- _The task_
Among the lines below, count those containing the word "WETH". Give the number only.

─── Records provided

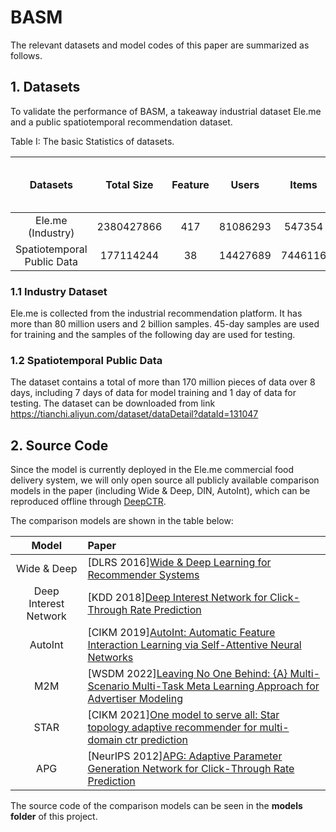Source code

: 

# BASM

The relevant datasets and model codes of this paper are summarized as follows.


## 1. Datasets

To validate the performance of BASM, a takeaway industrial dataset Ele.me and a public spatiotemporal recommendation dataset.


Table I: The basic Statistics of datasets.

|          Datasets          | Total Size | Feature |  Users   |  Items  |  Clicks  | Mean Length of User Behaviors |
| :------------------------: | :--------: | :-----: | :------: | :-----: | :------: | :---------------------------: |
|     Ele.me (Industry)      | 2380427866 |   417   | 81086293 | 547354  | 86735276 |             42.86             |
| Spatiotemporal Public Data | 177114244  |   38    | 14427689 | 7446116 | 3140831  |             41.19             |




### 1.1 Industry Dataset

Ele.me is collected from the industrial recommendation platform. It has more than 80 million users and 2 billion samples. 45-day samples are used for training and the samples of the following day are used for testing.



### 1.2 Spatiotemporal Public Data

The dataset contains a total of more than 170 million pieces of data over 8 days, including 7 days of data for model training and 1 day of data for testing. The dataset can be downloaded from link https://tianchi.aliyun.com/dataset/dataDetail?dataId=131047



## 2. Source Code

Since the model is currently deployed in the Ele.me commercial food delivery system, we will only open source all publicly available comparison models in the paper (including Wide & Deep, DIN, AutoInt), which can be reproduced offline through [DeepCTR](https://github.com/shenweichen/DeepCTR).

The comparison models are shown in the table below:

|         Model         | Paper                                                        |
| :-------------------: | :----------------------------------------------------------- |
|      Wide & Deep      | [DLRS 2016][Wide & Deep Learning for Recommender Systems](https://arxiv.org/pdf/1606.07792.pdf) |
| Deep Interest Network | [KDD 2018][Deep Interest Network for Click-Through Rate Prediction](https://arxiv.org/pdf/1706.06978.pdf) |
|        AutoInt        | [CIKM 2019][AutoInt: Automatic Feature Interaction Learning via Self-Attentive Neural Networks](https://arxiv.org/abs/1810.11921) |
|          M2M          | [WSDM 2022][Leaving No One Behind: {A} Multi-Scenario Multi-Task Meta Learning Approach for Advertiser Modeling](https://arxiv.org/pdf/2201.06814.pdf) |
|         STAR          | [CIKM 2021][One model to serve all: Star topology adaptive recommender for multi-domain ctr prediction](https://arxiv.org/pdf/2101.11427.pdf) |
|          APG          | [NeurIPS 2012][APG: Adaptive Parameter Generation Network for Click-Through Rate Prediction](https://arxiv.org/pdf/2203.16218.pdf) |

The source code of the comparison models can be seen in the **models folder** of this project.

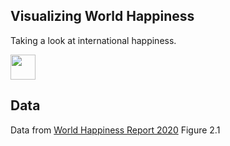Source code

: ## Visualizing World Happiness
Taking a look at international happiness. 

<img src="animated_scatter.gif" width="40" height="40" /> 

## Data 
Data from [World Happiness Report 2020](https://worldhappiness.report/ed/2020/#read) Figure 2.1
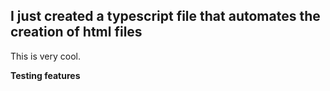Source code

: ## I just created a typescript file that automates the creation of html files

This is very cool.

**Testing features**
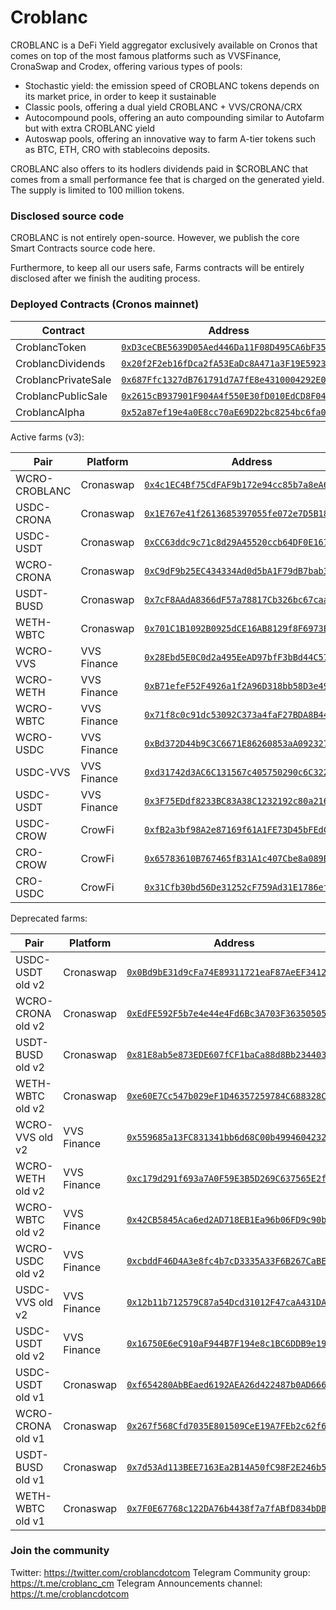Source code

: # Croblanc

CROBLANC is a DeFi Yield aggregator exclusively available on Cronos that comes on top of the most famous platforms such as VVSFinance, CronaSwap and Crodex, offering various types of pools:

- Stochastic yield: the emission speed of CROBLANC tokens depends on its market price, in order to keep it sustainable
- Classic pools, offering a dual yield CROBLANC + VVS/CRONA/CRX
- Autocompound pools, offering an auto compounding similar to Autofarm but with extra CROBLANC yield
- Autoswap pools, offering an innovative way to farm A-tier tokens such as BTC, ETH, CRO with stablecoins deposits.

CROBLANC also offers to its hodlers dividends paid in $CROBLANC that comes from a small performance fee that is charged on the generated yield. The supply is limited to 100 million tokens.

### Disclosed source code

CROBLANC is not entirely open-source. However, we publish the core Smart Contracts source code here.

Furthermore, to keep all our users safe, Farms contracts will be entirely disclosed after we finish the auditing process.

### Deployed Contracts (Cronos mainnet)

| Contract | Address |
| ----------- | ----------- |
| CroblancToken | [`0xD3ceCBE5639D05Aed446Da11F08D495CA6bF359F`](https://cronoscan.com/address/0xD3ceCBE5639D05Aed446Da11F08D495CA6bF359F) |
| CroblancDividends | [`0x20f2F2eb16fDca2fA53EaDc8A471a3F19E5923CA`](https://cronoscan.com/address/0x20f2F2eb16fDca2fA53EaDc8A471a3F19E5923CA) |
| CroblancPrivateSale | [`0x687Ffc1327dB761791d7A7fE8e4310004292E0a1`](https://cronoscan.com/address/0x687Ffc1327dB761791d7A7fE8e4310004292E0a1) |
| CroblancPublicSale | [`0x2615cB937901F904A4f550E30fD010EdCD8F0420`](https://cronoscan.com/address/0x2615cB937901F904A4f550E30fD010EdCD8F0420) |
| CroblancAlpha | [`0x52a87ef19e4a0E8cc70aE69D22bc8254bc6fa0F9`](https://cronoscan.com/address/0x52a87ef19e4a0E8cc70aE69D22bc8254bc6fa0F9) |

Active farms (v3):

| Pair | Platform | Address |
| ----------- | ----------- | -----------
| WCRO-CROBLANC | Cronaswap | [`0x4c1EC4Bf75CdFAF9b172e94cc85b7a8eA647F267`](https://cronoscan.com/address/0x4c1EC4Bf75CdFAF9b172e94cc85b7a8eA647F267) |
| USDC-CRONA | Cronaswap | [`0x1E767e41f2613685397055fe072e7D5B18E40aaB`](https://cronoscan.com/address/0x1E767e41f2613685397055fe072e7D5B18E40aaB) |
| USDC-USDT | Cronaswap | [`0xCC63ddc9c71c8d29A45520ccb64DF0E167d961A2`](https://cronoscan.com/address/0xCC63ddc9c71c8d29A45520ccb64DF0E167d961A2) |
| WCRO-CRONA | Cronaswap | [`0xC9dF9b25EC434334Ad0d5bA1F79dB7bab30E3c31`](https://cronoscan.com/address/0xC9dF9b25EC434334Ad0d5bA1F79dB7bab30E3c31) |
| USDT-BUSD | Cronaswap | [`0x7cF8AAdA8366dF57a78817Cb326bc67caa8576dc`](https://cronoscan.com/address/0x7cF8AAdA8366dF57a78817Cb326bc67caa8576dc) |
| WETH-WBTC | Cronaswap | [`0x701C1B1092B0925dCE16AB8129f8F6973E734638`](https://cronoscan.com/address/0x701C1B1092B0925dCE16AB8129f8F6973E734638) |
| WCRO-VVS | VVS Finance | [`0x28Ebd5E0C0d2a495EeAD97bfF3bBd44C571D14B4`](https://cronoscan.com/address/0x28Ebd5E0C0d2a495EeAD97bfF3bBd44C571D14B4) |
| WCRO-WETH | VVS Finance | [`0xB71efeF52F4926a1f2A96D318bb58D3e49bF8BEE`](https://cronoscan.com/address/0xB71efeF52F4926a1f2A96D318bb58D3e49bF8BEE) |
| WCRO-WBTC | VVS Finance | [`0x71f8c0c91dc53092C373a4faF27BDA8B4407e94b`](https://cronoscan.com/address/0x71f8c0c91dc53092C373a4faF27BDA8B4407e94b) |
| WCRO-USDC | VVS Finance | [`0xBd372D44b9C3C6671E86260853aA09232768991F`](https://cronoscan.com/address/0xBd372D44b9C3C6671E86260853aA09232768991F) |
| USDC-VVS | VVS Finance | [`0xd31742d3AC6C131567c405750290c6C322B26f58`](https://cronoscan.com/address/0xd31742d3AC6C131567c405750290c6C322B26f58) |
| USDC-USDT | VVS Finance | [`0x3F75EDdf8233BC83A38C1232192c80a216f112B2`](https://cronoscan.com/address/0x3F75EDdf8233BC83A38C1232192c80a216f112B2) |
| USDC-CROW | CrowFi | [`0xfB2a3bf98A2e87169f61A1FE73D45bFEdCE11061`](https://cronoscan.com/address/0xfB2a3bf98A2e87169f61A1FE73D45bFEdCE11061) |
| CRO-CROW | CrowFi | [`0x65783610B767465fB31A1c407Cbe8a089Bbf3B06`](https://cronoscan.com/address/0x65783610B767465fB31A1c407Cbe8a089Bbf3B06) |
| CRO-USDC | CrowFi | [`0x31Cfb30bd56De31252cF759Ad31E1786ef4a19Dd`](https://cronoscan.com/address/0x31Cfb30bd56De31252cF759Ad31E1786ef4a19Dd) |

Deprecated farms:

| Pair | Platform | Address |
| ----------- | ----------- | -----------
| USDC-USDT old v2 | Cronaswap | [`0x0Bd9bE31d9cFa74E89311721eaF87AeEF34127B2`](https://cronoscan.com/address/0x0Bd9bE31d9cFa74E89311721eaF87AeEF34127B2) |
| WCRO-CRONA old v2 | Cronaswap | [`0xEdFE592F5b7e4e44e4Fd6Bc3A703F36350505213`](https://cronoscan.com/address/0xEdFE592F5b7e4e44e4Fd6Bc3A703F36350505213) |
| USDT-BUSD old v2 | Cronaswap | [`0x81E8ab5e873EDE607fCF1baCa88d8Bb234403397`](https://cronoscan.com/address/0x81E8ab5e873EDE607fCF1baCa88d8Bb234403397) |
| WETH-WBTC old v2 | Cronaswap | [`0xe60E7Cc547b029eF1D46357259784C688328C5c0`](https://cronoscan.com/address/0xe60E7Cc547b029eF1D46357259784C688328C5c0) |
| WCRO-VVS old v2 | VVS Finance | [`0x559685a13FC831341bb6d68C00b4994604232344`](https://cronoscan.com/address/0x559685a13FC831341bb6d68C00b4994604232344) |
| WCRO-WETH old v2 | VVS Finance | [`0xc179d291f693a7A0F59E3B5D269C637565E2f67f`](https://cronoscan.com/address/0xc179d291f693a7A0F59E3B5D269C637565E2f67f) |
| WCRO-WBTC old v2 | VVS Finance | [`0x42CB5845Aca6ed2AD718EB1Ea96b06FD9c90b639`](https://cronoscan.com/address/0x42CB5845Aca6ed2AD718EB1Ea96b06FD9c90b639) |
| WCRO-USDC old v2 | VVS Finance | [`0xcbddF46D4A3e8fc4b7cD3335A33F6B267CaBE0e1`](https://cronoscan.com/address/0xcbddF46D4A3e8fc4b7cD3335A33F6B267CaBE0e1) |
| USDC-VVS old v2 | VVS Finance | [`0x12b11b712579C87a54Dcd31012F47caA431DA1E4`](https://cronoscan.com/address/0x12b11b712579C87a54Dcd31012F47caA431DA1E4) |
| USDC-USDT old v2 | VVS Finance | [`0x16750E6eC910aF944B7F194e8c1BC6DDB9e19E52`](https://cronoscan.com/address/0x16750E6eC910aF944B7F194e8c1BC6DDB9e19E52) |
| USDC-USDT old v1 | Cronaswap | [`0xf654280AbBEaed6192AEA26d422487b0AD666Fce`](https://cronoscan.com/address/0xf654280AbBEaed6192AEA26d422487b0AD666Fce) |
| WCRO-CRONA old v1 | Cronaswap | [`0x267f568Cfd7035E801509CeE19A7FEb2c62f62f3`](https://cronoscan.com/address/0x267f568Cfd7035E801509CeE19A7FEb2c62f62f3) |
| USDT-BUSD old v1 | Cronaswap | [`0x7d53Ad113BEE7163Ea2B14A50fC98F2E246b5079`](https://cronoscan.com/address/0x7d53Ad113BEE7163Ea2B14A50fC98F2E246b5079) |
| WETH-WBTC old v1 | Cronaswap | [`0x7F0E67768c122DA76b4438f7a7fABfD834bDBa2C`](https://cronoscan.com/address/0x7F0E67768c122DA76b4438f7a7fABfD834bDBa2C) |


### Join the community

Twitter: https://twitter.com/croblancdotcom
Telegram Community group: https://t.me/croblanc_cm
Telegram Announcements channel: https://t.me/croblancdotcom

──────
─── Records provided

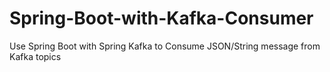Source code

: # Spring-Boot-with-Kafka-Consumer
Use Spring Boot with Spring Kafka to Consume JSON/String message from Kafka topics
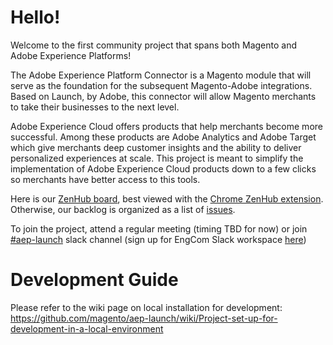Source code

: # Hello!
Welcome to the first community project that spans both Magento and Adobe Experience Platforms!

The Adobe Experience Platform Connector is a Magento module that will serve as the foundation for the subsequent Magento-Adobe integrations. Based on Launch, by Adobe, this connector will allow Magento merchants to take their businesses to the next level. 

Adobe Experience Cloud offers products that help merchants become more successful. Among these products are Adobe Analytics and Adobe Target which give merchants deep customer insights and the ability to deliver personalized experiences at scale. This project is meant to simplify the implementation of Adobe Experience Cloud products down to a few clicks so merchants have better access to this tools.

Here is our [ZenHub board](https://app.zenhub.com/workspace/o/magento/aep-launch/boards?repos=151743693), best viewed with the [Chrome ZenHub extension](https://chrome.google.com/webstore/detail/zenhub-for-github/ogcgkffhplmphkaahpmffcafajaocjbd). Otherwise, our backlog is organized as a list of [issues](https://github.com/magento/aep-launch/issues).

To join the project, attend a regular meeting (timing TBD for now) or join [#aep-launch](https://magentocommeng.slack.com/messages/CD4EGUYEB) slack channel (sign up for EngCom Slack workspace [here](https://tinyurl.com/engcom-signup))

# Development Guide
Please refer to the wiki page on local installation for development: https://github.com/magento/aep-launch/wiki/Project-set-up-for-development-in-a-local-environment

──────
─── Records provided

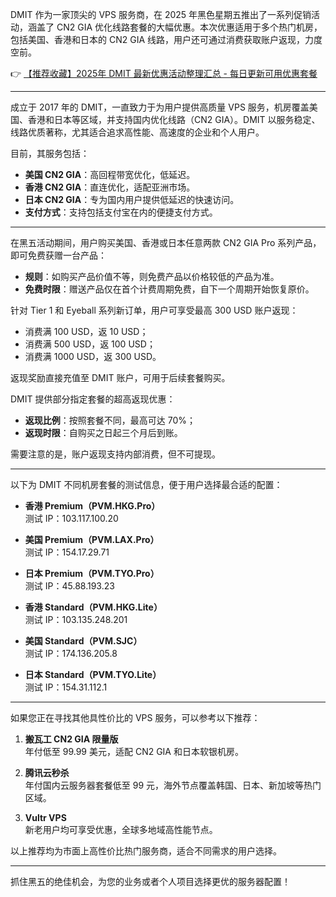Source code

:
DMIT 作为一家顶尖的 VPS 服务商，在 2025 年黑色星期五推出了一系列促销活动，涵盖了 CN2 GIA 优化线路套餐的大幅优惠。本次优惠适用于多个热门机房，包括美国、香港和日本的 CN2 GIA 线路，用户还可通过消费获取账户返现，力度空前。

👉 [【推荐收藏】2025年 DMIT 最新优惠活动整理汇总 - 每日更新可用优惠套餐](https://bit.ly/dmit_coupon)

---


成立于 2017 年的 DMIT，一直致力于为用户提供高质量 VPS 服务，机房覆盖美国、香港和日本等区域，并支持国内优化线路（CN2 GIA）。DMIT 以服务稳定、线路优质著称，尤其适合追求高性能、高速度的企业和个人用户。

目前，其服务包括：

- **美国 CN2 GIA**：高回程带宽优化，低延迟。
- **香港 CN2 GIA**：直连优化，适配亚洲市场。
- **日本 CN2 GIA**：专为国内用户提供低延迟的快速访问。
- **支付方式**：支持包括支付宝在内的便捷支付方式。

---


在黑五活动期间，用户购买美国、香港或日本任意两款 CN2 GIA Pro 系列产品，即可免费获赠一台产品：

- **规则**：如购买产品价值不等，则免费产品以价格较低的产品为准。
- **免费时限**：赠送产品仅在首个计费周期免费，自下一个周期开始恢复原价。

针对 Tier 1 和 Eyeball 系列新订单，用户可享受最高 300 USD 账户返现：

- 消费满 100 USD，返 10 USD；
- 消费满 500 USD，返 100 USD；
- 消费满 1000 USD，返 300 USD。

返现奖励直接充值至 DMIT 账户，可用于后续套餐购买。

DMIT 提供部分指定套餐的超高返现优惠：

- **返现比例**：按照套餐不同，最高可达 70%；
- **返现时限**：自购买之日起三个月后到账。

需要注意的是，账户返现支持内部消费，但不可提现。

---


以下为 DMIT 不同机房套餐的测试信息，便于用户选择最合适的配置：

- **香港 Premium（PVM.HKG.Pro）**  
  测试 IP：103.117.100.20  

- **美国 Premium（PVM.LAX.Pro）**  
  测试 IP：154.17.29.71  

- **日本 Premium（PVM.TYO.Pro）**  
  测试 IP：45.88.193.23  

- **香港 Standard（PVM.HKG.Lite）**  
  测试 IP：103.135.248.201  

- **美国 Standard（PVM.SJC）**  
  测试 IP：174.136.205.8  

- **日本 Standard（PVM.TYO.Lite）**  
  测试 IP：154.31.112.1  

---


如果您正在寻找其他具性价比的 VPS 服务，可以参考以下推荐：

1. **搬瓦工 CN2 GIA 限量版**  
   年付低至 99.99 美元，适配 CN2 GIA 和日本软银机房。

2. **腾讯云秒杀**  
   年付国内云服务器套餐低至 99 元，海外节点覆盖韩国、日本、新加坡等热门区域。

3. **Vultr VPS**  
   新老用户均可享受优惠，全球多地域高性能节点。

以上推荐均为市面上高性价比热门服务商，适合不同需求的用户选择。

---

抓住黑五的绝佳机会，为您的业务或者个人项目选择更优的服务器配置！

──────

- _Answer section_
5